Modified 8 марта, 07:49

Updated 8 марта, 07:49

Обрывки чужих слов

Обрывки чужих слов

6 октября 2008, 20:00
В воскресенье в театре «Школа драматического искусства» в рамках фестиваля «Территория» была сыграна премьера «Опус № 7» в постановке Дмитрия Крымова. Спектакль начался с решительного жеста – публику атаковали мусорным ураганом из брандспойтов. «Смыть» никого не удалось, и в финале грязные, но одухотворенные зрители мо

Придя домой со спектакля «Опус № 7», необходимо помыться. Не в каком-то фигуральном смысле «духовного омовения». А в самом прямом житейском смысле этого слова: смыть пыль и грязь, каковой примерно на десятой минуте спектакля окатили зал из брандспойтов. Следующие три часа зрители аккуратно выбирают друг у друга из головы бумажки и сухие листья и безуспешно стряхивают с платья сор. В режиссерском жесте – «пыльном мешком» публику по голове – наверняка сокрыт смысл. Смиренное: вот из этого сора выросла наша постановка. И панибратское: вот как мы в грязи весь спектакль валяемся (а актеры поочередно вымазываются в разноцветных красках, вываливаются в сосновых стружках, мажутся сажей), чего вам тут чистенькими рассиживаться? И, наконец, вызов: а всем замученным и ставшим пылью, каково? А каково было Шостаковичу, когда его обливали на страницах советской прессы?! Их разрешения же тоже никто не спрашивал, и публике нечего права качать.

Спектакль состоит из двух – как подчеркивает в программке режиссер, – независимых частей. Первая часть «Родословная» начинается словами «Авраам роди Исаака» и заканчивается: «Родился Иисус Христос». И если выделять общую тему из смены сценок-зарисовок, то тема первой части: гибель народа Авраама. Проектор высветит на стене лица детей и стариков с пейсами и котелками. Прямо с экранного изображения на сцену выкатится старинная детская коляска времен Второй мировой. В картонной стене прорывается кусок, и откуда-то из небытия выпадают детские туфельки. «Циля, Мойше, Левушка, Додик», – идет перечисление имен. Молодой мужчина в котелке теребит разорванные бумажки и все рассказывает, как погибла тетя Циля, как остались в захваченном городе его старики, как брошенному детьми его дяде кошка объела пол-лица.

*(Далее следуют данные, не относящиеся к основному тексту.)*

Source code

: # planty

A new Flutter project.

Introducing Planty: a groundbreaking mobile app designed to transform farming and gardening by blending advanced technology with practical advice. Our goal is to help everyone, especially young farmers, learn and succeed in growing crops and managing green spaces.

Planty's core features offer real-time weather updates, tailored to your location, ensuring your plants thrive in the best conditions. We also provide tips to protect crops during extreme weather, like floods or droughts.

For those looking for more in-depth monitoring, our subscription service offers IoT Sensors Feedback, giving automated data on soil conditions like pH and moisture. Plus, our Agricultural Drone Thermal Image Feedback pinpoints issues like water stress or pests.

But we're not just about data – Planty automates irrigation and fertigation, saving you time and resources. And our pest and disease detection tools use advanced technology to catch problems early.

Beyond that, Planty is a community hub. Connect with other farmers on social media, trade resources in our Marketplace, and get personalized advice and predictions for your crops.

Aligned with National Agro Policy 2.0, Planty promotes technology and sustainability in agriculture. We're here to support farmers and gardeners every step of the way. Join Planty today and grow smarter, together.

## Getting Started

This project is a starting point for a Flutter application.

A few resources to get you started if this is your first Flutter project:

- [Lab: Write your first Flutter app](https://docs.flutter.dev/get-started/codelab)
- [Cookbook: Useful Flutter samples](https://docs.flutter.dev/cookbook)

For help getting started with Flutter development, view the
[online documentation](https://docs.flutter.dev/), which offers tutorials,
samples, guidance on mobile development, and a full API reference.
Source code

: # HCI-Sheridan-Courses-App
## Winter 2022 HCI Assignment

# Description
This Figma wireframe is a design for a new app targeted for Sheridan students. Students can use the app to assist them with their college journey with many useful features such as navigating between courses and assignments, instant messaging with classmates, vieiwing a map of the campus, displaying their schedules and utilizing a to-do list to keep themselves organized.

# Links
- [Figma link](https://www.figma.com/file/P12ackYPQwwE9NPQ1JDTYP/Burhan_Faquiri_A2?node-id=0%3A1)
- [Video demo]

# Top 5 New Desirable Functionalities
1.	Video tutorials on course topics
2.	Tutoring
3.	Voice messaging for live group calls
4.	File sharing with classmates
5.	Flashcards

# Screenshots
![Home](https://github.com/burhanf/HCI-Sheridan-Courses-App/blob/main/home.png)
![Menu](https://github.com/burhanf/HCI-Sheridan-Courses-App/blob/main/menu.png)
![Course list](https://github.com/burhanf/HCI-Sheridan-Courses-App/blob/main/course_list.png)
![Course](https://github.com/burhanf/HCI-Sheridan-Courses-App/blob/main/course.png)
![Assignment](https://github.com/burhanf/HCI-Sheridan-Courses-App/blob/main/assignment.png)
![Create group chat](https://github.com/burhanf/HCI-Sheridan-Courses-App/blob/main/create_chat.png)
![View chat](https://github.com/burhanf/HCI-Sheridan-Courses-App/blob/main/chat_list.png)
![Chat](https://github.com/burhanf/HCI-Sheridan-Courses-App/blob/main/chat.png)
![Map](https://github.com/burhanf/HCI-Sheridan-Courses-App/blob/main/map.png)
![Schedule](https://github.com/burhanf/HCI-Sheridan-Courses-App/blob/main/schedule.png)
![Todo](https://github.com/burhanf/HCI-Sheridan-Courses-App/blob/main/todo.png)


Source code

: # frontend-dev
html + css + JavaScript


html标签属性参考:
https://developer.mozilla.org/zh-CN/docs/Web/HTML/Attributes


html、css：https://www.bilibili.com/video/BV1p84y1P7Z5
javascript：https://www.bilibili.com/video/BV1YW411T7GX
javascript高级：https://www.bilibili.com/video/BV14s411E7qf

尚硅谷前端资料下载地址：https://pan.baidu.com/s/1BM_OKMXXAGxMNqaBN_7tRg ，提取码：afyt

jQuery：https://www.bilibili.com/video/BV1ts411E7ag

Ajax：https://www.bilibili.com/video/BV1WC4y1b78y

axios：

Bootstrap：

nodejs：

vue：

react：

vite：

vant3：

В стране, где антисемитизм поднимается грязной волной, говорить о горестях своего народа необходимо. Однако грустно, что «Родословная» совершенно не воспринимается личным выстраданным высказыванием именно Дмитрия Крымова. Художественные приемы знакомы, не раз использованы (тут привет от «Звуков тишины» Алвиса Херманиса, тут цитата из Камы Гинкаса и Генриетты Яновской, а больше всего приемов знакомы по прежним постановкам Дмитрия Крымова). «Заимствованность», вторичность, «несвежесть» приемов компрометируют мысль и чувство. Они тоже начинают казаться взятыми напрокат.

Вторая часть названа «Шостакович». В ней два протагониста: Анна Синякина (Шостакович) и трехметровая кукла, она же Воспитательница-Родительница, она же Родина-мать. Поначалу маленький Шостакович прячется в ее необъятные юбки. А потом, нацепив военную фуражку, дама палит из пистолета по гигантским фото, изображающим художников-современников композитора (фото Ахматовой, Маяковского, Мейерхольда и других). Она стреляет и по Шостаковичу, но, бегая, кувыркаясь, прячась по углам сцены, фигурка ускользает от расправы. Над залом для непонятливых звучат цитаты из правительственных постановлений и из покаянных речей композитора, который призывает коммунистическую партию «помогать» художникам и дальше.

Высказывание о «Советской Родине – губителе художника» впервые прозвучало с нашей сцены в посвященном Маяковскому спектакле «Послушайте!» Юрия Любимова примерно полвека назад. Тогда она вызвала гнев властей и потрясение зрительного зала. Любимов рисковал театром и собой, чтобы озвучить мысль, до сих пор никем не произносимую. Ругать сейчас советскую власть можно, ровно ничем не рискуя.

Однако сценически это высказывание потеряло силу воздействия. Все художники знают этот страшный момент, когда стертые слова глушат мысль, а стертые образы мертвят чувство. И становится страшно, когда то, что было криком боли и гнева, превращается в штамп.

Танцующие фотографии замученных художников и гарцующие фигуры людей из «органов», и «протыкающие сердце» правительственные ордена, и пылающие рояли (привет от Кастелуччи) – все эти приемы кажутся случайными обрывками, примерно такими же, какими нас засыпали брандспойты в начале действия. Кусочки, обрывочки, обломочки чего-то живого, действенного, настоящего.

Возможно, этот запорошивший сцену и зал сор из обрывков газет с чужими словами и мыслями и был наиболее наглядной и точной рецензией на «Опус № 7».

"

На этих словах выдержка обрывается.